Requirement
Can you give all the records again without altering a single character?

Data to use

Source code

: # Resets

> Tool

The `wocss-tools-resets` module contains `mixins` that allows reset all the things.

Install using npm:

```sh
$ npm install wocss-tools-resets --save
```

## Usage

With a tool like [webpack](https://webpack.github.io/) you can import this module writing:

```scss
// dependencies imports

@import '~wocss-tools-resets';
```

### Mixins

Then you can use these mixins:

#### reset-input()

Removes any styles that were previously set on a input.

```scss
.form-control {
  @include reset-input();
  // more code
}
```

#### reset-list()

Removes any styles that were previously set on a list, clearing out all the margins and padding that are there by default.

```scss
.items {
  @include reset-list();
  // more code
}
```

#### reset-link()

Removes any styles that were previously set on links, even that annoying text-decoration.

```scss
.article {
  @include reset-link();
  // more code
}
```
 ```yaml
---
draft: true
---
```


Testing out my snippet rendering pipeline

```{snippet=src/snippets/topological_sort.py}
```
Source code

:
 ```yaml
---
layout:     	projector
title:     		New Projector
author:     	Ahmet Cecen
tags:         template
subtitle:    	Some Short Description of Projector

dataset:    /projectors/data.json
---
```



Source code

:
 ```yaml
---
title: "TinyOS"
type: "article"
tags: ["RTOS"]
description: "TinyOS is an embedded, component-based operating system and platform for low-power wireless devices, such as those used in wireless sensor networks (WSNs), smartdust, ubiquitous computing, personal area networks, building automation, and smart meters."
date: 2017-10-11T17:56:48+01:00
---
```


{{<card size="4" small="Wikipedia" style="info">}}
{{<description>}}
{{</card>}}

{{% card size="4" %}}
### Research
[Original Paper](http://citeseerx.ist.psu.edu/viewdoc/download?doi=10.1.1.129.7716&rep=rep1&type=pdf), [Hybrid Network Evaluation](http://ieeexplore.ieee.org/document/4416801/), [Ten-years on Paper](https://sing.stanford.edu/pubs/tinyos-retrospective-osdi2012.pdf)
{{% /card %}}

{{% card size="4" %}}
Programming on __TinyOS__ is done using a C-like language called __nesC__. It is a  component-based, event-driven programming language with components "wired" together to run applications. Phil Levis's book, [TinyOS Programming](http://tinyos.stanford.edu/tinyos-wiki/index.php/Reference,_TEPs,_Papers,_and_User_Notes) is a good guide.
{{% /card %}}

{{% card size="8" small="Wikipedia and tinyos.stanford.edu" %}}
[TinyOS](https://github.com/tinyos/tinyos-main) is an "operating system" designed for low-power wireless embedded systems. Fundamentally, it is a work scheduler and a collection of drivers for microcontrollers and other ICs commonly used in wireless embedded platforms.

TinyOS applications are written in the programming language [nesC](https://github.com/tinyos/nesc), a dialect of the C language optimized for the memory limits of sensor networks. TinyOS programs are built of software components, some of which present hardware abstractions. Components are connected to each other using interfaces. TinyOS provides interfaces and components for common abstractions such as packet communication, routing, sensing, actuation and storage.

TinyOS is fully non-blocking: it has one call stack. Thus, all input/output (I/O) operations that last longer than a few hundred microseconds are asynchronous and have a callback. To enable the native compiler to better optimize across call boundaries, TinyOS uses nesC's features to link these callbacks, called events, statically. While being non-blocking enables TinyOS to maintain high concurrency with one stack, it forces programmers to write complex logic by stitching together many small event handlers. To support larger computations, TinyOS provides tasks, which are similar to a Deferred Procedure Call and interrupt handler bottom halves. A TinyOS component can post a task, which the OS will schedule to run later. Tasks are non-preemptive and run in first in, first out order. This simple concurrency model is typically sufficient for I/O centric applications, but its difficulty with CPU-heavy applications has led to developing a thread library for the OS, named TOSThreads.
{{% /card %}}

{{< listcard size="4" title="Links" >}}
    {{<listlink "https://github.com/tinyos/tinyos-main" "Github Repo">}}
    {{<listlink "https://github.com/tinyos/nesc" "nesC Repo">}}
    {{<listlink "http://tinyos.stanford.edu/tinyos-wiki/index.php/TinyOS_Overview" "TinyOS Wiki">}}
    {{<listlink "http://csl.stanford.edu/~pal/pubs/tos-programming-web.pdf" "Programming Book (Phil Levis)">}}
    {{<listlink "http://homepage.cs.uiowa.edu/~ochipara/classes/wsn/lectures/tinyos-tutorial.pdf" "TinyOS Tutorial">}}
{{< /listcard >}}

Written response
Source code

: # Resets

> Tool

The `wocss-tools-resets` module contains `mixins` that allows reset all the things.

Install using npm:

```sh
$ npm install wocss-tools-resets --save
```

## Usage

With a tool like [webpack](https://webpack.github.io/) you can import this module writing:

```scss
// dependencies imports

@import '~wocss-tools-resets';
```

### Mixins

Then you can use these mixins:

#### reset-input()

Removes any styles that were previously set on a input.

```scss
.form-control {
  @include reset-input();
  // more code
}
```

#### reset-list()

Removes any styles that were previously set on a list, clearing out all the margins and padding that are there by default.

```scss
.items {
  @include reset-list();
  // more code
}
```

#### reset-link()

Removes any styles that were previously set on links, even that annoying text-decoration.

```scss
.article {
  @include reset-link();
  // more code
}
```
 ```yaml
---
draft: true
---
```


Testing out my snippet rendering pipeline

```{snippet=src/snippets/topological_sort.py}
```
Source code

:
 ```yaml
---
layout:     	projector
title:     		New Projector
author:     	Ahmet Cecen
tags:         template
subtitle:    	Some Short Description of Projector

dataset:    /projectors/data.json
---
```



Source code

:
 ```yaml
---
title: "TinyOS"
type: "article"
tags: ["RTOS"]
description: "TinyOS is an embedded, component-based operating system and platform for low-power wireless devices, such as those used in wireless sensor networks (WSNs), smartdust, ubiquitous computing, personal area networks, building automation, and smart meters."
date: 2017-10-11T17:56:48+01:00
---
```


{{<card size="4" small="Wikipedia" style="info">}}
{{<description>}}
{{</card>}}

{{% card size="4" %}}
### Research
[Original Paper](http://citeseerx.ist.psu.edu/viewdoc/download?doi=10.1.1.129.7716&rep=rep1&type=pdf), [Hybrid Network Evaluation](http://ieeexplore.ieee.org/document/4416801/), [Ten-years on Paper](https://sing.stanford.edu/pubs/tinyos-retrospective-osdi2012.pdf)
{{% /card %}}

{{% card size="4" %}}
Programming on __TinyOS__ is done using a C-like language called __nesC__. It is a  component-based, event-driven programming language with components "wired" together to run applications. Phil Levis's book, [TinyOS Programming](http://tinyos.stanford.edu/tinyos-wiki/index.php/Reference,_TEPs,_Papers,_and_User_Notes) is a good guide.
{{% /card %}}

{{% card size="8" small="Wikipedia and tinyos.stanford.edu" %}}
[TinyOS](https://github.com/tinyos/tinyos-main) is an "operating system" designed for low-power wireless embedded systems. Fundamentally, it is a work scheduler and a collection of drivers for microcontrollers and other ICs commonly used in wireless embedded platforms.

TinyOS applications are written in the programming language [nesC](https://github.com/tinyos/nesc), a dialect of the C language optimized for the memory limits of sensor networks. TinyOS programs are built of software components, some of which present hardware abstractions. Components are connected to each other using interfaces. TinyOS provides interfaces and components for common abstractions such as packet communication, routing, sensing, actuation and storage.

TinyOS is fully non-blocking: it has one call stack. Thus, all input/output (I/O) operations that last longer than a few hundred microseconds are asynchronous and have a callback. To enable the native compiler to better optimize across call boundaries, TinyOS uses nesC's features to link these callbacks, called events, statically. While being non-blocking enables TinyOS to maintain high concurrency with one stack, it forces programmers to write complex logic by stitching together many small event handlers. To support larger computations, TinyOS provides tasks, which are similar to a Deferred Procedure Call and interrupt handler bottom halves. A TinyOS component can post a task, which the OS will schedule to run later. Tasks are non-preemptive and run in first in, first out order. This simple concurrency model is typically sufficient for I/O centric applications, but its difficulty with CPU-heavy applications has led to developing a thread library for the OS, named TOSThreads.
{{% /card %}}

{{< listcard size="4" title="Links" >}}
    {{<listlink "https://github.com/tinyos/tinyos-main" "Github Repo">}}
    {{<listlink "https://github.com/tinyos/nesc" "nesC Repo">}}
    {{<listlink "http://tinyos.stanford.edu/tinyos-wiki/index.php/TinyOS_Overview" "TinyOS Wiki">}}
    {{<listlink "http://csl.stanford.edu/~pal/pubs/tos-programming-web.pdf" "Programming Book (Phil Levis)">}}
    {{<listlink "http://homepage.cs.uiowa.edu/~ochipara/classes/wsn/lectures/tinyos-tutorial.pdf" "TinyOS Tutorial">}}
{{< /listcard >}}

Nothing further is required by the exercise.